Alabama Legislature Devalues Pi

NMSR reports:
NASA engineers and mathematicians in this high-tech city [Huntsville] are stunned and infuriated after the Alabama state legislature narrowly passed a law Friday [March 28, 2008] redefining pi, a mathematical constant used in the aerospace industry. The bill to change the value of pi to exactly three was introduced without fanfare by Leonard Lee Lawson (R, Crossville), and rapidly gained support after a letter-writing campaign by members of the Solomon Society, a traditional values group. Governor Bob Riley, who emphasized the Biblical reasons for the change in value, says he will sign it into law on Thursday.

The law took the state's engineering community by surprise. "It would have been nice if they had consulted with someone who actually uses pi," said Marshall Bergman, a manager at the Ballistic Missile Defense Organization. According to Bergman, pi is a Greek letter that signifies the ratio of the circumference of a circle to its diameter. It is often used by engineers to calculate missile trajectories.
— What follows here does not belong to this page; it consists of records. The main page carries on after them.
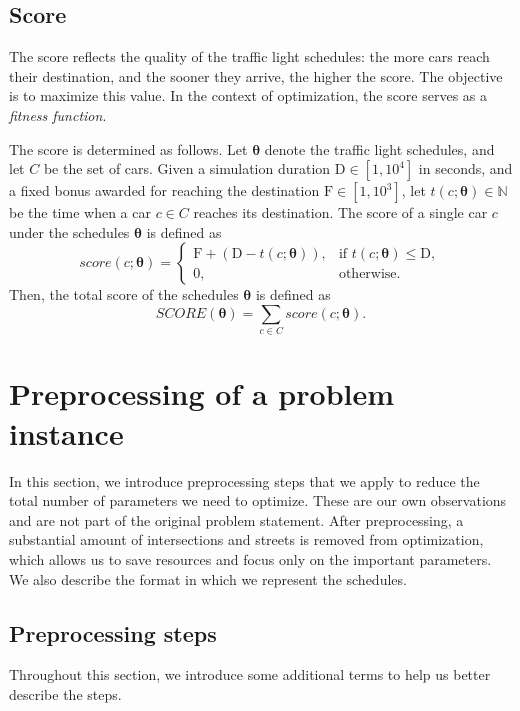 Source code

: \subsection{Score}

The score reflects the quality of the traffic light schedules: the more cars reach their destination, and the sooner they arrive, the higher the score.
The objective is to maximize this value.
In the context of optimization, the score serves as a \textit{fitness function}.

The score is determined as follows. Let $\bm{\theta}$ denote the traffic light schedules, and let $C$ be the set of cars.
Given a simulation duration $\mathrm{D} \in [1, 10^4]$ in seconds,
and a fixed bonus awarded for reaching the destination $\mathrm{F} \in [1, 10^3]$,
let $t(c; \bm{\theta}) \in \mathbb{N}$ be the time when a car $c \in C$ reaches its destination.
The score of a single car $c$ under the schedules $\bm{\theta}$ is defined as
\begin{equation}
    score(c; \bm{\theta}) =
    \begin{cases}
        \mathrm{F} + (\mathrm{D} - t(c; \bm{\theta})), & \text{if $t(c; \bm{\theta}) \leq \mathrm{D}$}, \\
        0, & \text{otherwise}.
    \end{cases}
\end{equation}
Then, the total score of the schedules $\bm{\theta}$ is defined as
\begin{equation}
    SCORE(\bm{\theta}) = \sum_{c \in C} score(c; \bm{\theta}).
\end{equation}

\section{Preprocessing of a problem instance} \label{sec:preprocessing}

In this section, we introduce preprocessing steps that we apply to reduce the total number of parameters we need to optimize.
These are our own observations and are not part of the original problem statement. After preprocessing, a substantial amount of intersections and streets is removed from optimization, which allows us to save resources and focus only on the important parameters. We also describe the format in which we represent the schedules.

\subsection{Preprocessing steps}
Throughout this section, we introduce some additional terms to help us better describe the steps.

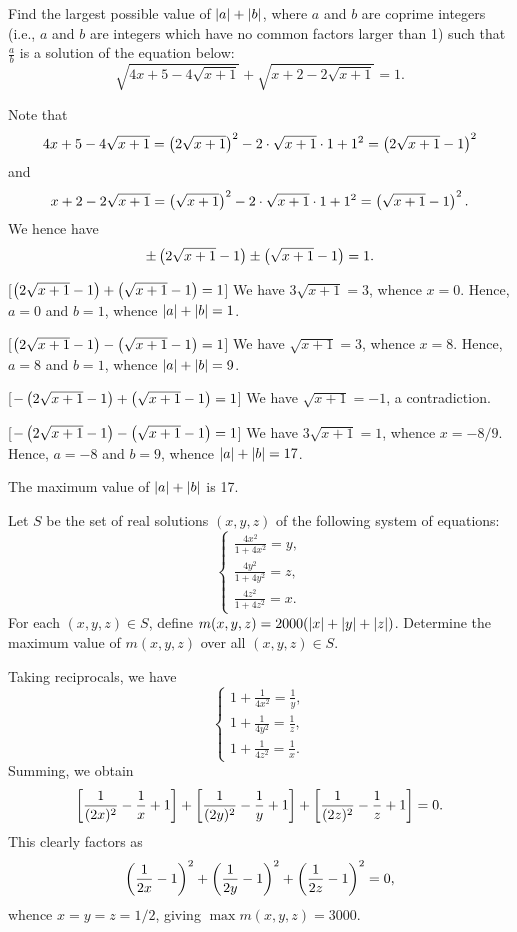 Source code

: \begin{question}[17]\label{A::2022-O-1-12}
    Find the largest possible value of $\left\lvert a \right\rvert + \left\lvert b \right\rvert$, where $a$ and $b$ are coprime integers (i.e., $a$ and $b$ are integers which have no common factors larger than 1) such that $\frac{a}{b}$ is a solution of the equation below: \[\sqrt{4x + 5 - 4\sqrt{x+1}} + \sqrt{x+2 - 2\sqrt{x+1}} = 1.\]
\end{question}
\begin{solution*}
    Note that \[4x + 5 - 4\sqrt{x+1} = \left( 2\sqrt{x+1} \right)^2 - 2\cdot\sqrt{x+1}\cdot1 + 1^2 = \left( 2\sqrt{x+1} - 1 \right)^2\] and \[x + 2 - 2\sqrt{x+1} = \left( \sqrt{x+1} \right)^2 - 2\cdot\sqrt{x+1}\cdot 1 + 1^2 = \left( \sqrt{x+1} - 1 \right)^2.\] We hence have \[\pm \left( 2\sqrt{x+1} - 1 \right) \pm \left( \sqrt{x+1} - 1 \right) = 1.\]

    [$\left( 2\sqrt{x+1} - 1 \right) + \left( \sqrt{x+1} - 1 \right) = 1$] We have $3\sqrt{x+1} = 3$, whence $x = 0$. Hence, $a = 0$ and $b = 1$, whence $\left\lvert a \right\rvert + \left\lvert b \right\rvert = 1$.

    [$\left( 2\sqrt{x+1} - 1 \right) - \left( \sqrt{x+1} - 1 \right) = 1$] We have $\sqrt{x+1} = 3$, whence $x = 8$. Hence, $a = 8$ and $b = 1$, whence $\left\lvert a \right\rvert + \left\lvert b \right\rvert = 9$.

    [$-\left( 2\sqrt{x+1} - 1 \right) + \left( \sqrt{x+1} - 1 \right) = 1$] We have $\sqrt{x+1} = -1$, a contradiction.

    [$-\left( 2\sqrt{x+1} - 1 \right) - \left( \sqrt{x+1} - 1 \right) = 1$] We have $3\sqrt{x+1} = 1$, whence $x = -8/9$. Hence, $a = -8$ and $b = 9$, whence $\left\lvert a \right\rvert + \left\lvert b \right\rvert = 17$.

    The maximum value of $\left\lvert a \right\rvert + \left\lvert b \right\rvert$ is 17.
\end{solution*}

\begin{question}[3000]\label{A::2022-O-1-13}
    Let $S$ be the set of real solutions $(x, y, z)$ of the following system of equations: \[\left\{
        \begin{aligned}
            \frac{4x^2}{1 + 4x^2} = y,\\
            \frac{4y^2}{1 + 4y^2} = z,\\
            \frac{4z^2}{1 + 4z^2} = x.
        \end{aligned}\right.\] For each $(x, y, z) \in S$, define $m(x, y, z) = 2000(\left\lvert x \right\rvert + \left\lvert y \right\rvert + \left\lvert z \right\rvert)$. Determine the maximum value of $m(x, y, z)$ over all $(x, y, z) \in S$.
\end{question}
\begin{solution*}
    Taking reciprocals, we have \[\left\{
    \begin{aligned}
        1 + \frac1{4x^2} = \frac1y,\\
        1 + \frac1{4y^2} = \frac1z,\\
        1 + \frac1{4z^2} = \frac1x.
    \end{aligned}\right.\] Summing, we obtain \[\left[ \dfrac1{(2x)^2} - \dfrac1x + 1 \right] + \left[ \dfrac1{(2y)^2} - \dfrac1y + 1 \right] + \left[ \dfrac1{(2z)^2} - \dfrac1z + 1 \right] = 0.\] This clearly factors as \[\left( \dfrac1{2x} - 1 \right)^2 + \left( \dfrac1{2y} - 1 \right)^2 + \left( \dfrac1{2z} - 1 \right)^2 = 0,\] whence $x = y = z = 1/2$, giving $\max m(x, y, z) = 3000$.
\end{solution*}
Prof. Kim Johanson, a mathematician from University of Alabama, said that pi is a universal constant, and cannot arbitrarily be changed by lawmakers. Johanson explained that pi is an irrational number, which means that it has an infinite number of digits after the decimal point and can never be known exactly. Nevertheless, she said, pi is precisely defined by mathematics to be "3.14159, plus as many more digits as you have time to calculate".

"I think that it is the mathematicians that are being irrational, and it is time for them to admit it," said Lawson. "The Bible very clearly says in I Kings 7:23 that the altar font of Solomon's Temple was ten cubits across and thirty cubits in diameter, and that it was round in compass."
Lawson, the article says, called into question the usefulness of any number that cannot be calculated exactly, and suggested that never knowing an exact answer could harm students' self-esteem. "We need to return to some absolutes in our society," he said, "the Bible does not say that the font was thirty-something cubits. Plain reading says thirty cubits. Period."

Governor Riley is expected to have a signing ceremony for the bill on Thursday in Montgomery at which former Alabama Supreme Court Chief Justice Roy Moore is expected to give an invocation. Moore's office today stated that the change in the value of pi to the Biblical value was a good, first, legislative step toward the Rapture, toward making the crooked straight and rough places plane.

Haven't these people done enough already? Is nothing sacrosanct? Who will stand up for the missing .14159+?